Your assignment ▸ Which of the lines below contain the string "asyncawait"? Pull each one out of the data.
[Exercise material Boundary: Start]
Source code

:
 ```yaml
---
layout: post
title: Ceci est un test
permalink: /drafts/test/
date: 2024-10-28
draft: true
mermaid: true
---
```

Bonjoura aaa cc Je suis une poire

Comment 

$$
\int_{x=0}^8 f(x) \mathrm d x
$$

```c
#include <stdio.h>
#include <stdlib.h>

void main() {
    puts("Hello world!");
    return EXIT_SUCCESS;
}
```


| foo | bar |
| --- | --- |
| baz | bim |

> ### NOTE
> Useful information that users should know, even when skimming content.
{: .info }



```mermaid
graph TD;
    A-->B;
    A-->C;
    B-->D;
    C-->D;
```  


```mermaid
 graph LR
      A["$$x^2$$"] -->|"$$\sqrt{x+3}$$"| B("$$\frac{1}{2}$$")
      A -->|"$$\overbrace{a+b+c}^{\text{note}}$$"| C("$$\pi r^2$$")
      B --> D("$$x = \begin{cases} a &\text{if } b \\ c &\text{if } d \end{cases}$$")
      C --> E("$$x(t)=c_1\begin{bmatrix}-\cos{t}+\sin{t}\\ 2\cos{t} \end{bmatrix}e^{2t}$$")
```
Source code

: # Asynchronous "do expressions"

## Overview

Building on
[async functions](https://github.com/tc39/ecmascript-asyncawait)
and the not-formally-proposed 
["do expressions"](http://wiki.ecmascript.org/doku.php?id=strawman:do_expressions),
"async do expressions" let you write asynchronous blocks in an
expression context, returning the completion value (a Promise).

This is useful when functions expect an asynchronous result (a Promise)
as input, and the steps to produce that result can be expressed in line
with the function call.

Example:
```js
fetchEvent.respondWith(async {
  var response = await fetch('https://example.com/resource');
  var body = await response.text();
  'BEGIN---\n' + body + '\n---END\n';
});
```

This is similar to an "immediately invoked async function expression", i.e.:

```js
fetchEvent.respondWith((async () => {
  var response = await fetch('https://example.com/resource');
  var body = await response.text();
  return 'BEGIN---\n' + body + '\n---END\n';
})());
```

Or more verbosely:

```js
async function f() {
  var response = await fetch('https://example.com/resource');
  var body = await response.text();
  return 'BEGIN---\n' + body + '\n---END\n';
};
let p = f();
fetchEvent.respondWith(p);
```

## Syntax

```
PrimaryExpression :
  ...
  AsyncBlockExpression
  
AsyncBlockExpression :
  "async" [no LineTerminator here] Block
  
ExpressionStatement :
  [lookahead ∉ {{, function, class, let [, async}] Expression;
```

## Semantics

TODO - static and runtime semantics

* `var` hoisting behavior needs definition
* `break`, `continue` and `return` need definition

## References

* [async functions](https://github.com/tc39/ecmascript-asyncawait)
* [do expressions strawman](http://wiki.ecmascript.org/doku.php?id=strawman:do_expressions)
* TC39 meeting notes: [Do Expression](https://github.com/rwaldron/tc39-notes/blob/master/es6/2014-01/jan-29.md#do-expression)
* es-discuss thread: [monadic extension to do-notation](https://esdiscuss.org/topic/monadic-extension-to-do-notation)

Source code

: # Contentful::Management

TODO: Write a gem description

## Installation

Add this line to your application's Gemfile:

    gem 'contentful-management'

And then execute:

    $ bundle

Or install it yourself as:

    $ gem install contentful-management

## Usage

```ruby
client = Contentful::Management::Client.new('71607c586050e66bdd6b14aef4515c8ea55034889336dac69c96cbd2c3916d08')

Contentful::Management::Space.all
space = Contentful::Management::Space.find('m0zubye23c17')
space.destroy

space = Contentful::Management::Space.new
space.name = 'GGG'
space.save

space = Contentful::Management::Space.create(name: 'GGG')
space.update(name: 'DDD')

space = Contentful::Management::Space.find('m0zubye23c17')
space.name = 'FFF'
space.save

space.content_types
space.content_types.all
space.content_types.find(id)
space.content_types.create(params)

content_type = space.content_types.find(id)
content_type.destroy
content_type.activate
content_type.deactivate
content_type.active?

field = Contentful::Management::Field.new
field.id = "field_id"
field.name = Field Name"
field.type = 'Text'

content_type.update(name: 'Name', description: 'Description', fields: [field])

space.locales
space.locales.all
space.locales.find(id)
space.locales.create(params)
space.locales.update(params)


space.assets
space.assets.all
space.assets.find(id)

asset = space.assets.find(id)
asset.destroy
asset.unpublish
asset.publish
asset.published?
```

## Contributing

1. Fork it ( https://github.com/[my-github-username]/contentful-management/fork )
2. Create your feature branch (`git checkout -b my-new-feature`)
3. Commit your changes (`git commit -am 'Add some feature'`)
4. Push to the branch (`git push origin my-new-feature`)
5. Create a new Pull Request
[Exercise material Boundary: End]
Expected output ▸
[async functions](https://github.com/tc39/ecmascript-asyncawait)
* [async functions](https://github.com/tc39/ecmascript-asyncawait)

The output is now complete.